The other side of the coin being Sloth. I'll have you know that I'm writing this post from work right now. Remember when I said I would rather find something better that sit and do a paper or any work. I've re watched movies, bad ones, more than once even though I have work to do. I am a professional procrastinator. There is nothing I can't do that the Internet can't help me to do in the act of avoiding work. Although, I do make an effort when I am on the clock. I only stray towards an open browser during lunch or when I'm waiting for my little SAP or Sharepoint window to load the next screen. Usually, it's checking alternate email accounts or reading news. Of course, my work has blocked most fun sites. Oh you name it and it's blocked, most radio station homepages, Facebook, myspace, Youtube, Lottery sites, and anything mp3 or streaming music related, and so on and so forth. I'm surprised eBay is still active as well as ESPN.

When I first started in Customer Service in 2001 I was on a team of four, who were responsible for all orders for the west coast. We handled maybe 35-40 calls on an average day. Since I was the new guy, I had to work most shifts from 11:30 am - 8:00 pm. This usually meant that around 6:30 pm the phone went silent and I was alone in the office with one or two credit analysts. Since the phone wasn't ringing I was surfing. Pogo,, iwin, CNN, eBay, everywhere. My usage probably made IT's head spin as I commandeered the bandwidth pipe and went nuts all to keep myself busy until my shift was over. As I gained tenure, my hours became more regular and the work load became more. My usage became less, still whenever there is a lull, I was out slacking around the net. Today, since most of my favorite sites are blocked, I have to wait until I'm home to do some fun stuff.

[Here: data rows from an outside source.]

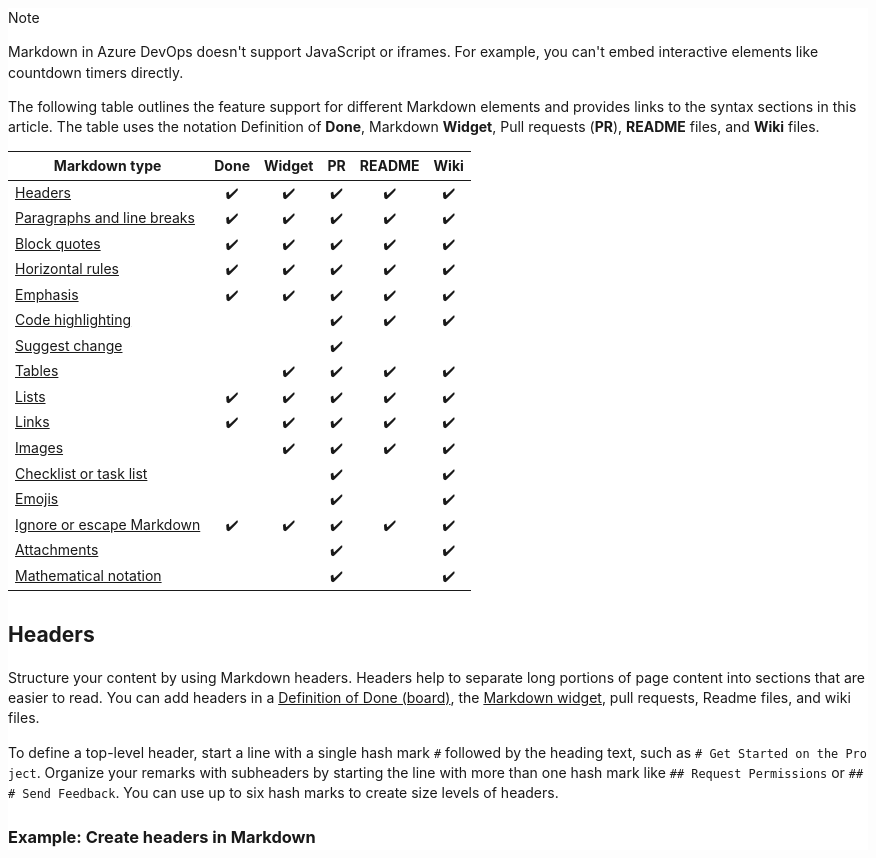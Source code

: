 > [!NOTE]
> Markdown in Azure DevOps doesn't support JavaScript or iframes. For example, you can't embed interactive elements like countdown timers directly.

The following table outlines the feature support for different Markdown elements and provides links to the syntax sections in this article. The table uses the notation Definition of **Done**, Markdown **Widget**, Pull requests (**PR**), **README** files, and **Wiki** files.

| Markdown type                           | Done | Widget | PR  | README | Wiki |
|-----------------------------------------|:----:|:------:|:---:|:------:|:----:|
| [Headers](#headers)                     |  ✔️ |   ✔️   | ✔️  |  ✔️   |  ✔️ |
| [Paragraphs and line breaks](#breaks)   |  ✔️ |   ✔️   | ✔️  |  ✔️   |  ✔️ |
| [Block quotes](#block-quotes)             |  ✔️ |   ✔️   | ✔️  |  ✔️   |  ✔️ |
| [Horizontal rules](#rules)              |  ✔️ |   ✔️   | ✔️  |  ✔️   |  ✔️ |
| [Emphasis](#emphasis)                   |  ✔️ |   ✔️   | ✔️  |  ✔️   |  ✔️ |
| [Code highlighting](#code)              |      |        | ✔️  |  ✔️   |  ✔️ |
| [Suggest change](#suggest-change)       |      |        | ✔️  |        |     |
| [Tables](#tables)                       |      |   ✔️  |  ✔️  |  ✔️   |  ✔️ |
| [Lists](#lists)                         |  ✔️ |   ✔️   | ✔️  |  ✔️   |  ✔️ |
| [Links](#links)                         |  ✔️ |   ✔️   | ✔️  |  ✔️   |  ✔️ |
| [Images](#images)                       |      |   ✔️  |  ✔️  |  ✔️   |  ✔️ |
| [Checklist or task list](#checklists)   |      |        | ✔️  |       |  ✔️ |
| [Emojis](#emoji-reactions)              |      |        | ✔️  |       |  ✔️ |
| [Ignore or escape Markdown](#ignore)    |  ✔️ |   ✔️   | ✔️  |  ✔️   |  ✔️ |
| [Attachments](#attachments)             |      |        | ✔️  |       |  ✔️ |
| [Mathematical notation](#math-notation) |      |        | ✔️  |       |  ✔️ |

## Headers

Structure your content by using Markdown headers. Headers help to separate long portions of page content into sections that are easier to read. You can add headers in a [Definition of Done (board)](../../boards/boards/add-columns.md#definition-of-done), the [Markdown widget](../../report/dashboards/add-markdown-to-dashboard.md), pull requests, Readme files, and wiki files.

To define a top-level header, start a line with a single hash mark `#` followed by the heading text, such as `# Get Started on the Project`. Organize your remarks with subheaders by starting the line with more than one hash mark like `## Request Permissions` or `### Send Feedback`. You can use up to six hash marks to create size levels of headers.

### Example: Create headers in Markdown
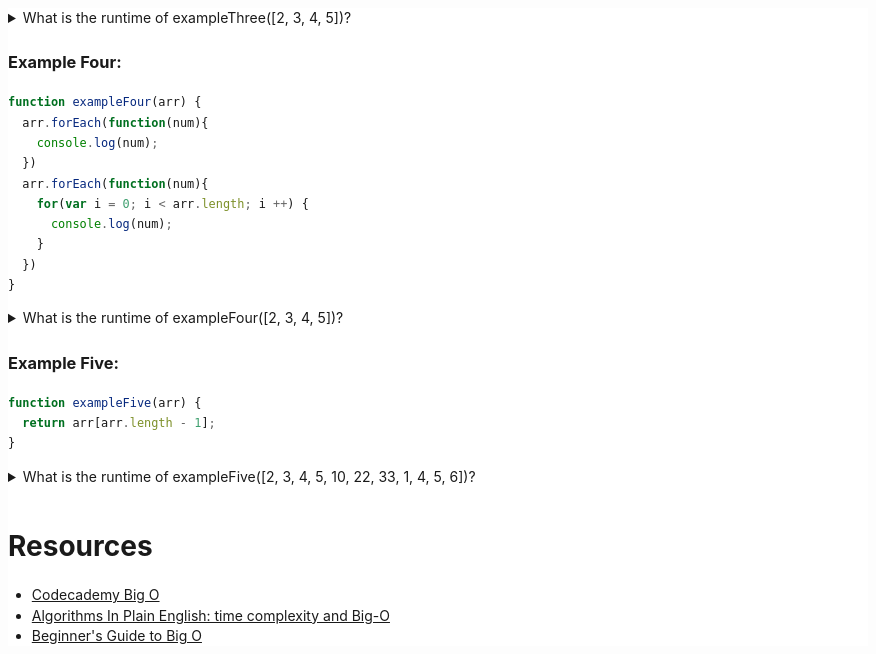 <details><summary>What is the runtime of exampleThree([2, 3, 4, 5])?</summary></details>

### Example Four:
```js
function exampleFour(arr) {
  arr.forEach(function(num){
    console.log(num);
  })
  arr.forEach(function(num){
    for(var i = 0; i < arr.length; i ++) {
      console.log(num);
    }
  })
}
```

<details><summary>What is the runtime of exampleFour([2, 3, 4, 5])?</summary></details>

### Example Five:
```js
function exampleFive(arr) {
  return arr[arr.length - 1];
}
```

<details><summary>What is the runtime of exampleFive([2, 3, 4, 5, 10, 22, 33, 1, 4, 5, 6])?</summary></details>



# Resources
- [Codecademy Big O](https://www.codecademy.com/courses/big-o/0/1)
- [Algorithms In Plain English: time complexity and Big-O](https://medium.freecodecamp.com/time-is-complex-but-priceless-f0abd015063c#.miw91ta8e)
- [Beginner's Guide to Big O](https://rob-bell.net/2009/06/a-beginners-guide-to-big-o-notation/)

My wife asks me what the hell I'm doing. I say, "Getting a third of my $156.00 worth of money spent on cable." I play casino games, scrabble, and other little goofy aps on Facebook, check the job sites of various companies and catch up on email. If I have some time, I even try to finish up a few blog posts to build up my library so that I don't have to scramble at the last minute to keep up with my three a week commitment.

I am not much different than, well, anybody. I get up for coffee or to go empty out my recently ingested coffee and I see numerous screens. Doing a search of "Work Internet usage" in Google News returns a lot of results from Canada and the UK. The Internet has even been a part of a few lawsuits in employee termination cases. Diversions from work are a part of everyday life and the Internet, or more importantly those who create and market sites on the Internet, know it and use it to make billions of dollars a year. What would happen if it all just went away? No more penguin tossing or flying a paper airplane through the office. Go read Richard Clarke's Breakpoint. Of course, his novel is more about terrorism and government networks, but just think of it in terms of slacking. First there would be complete and utter chaos followed more or less by increase of productivity. Maybe, that would be a good thing. Then again, if that happened, how would those 2.5 people who actually read my blog see it? I discovered the .5 was someone who just scanned through and didn't actually pay attention to any posts. Go figure.

Therefore it is the judgment of the Mongo Municipal Magistrate that the Internet isn't evil in terms of diligence vs. sloth.

The Internet isn't out to get you or make you lazy. You are. "It's PEOPLE!"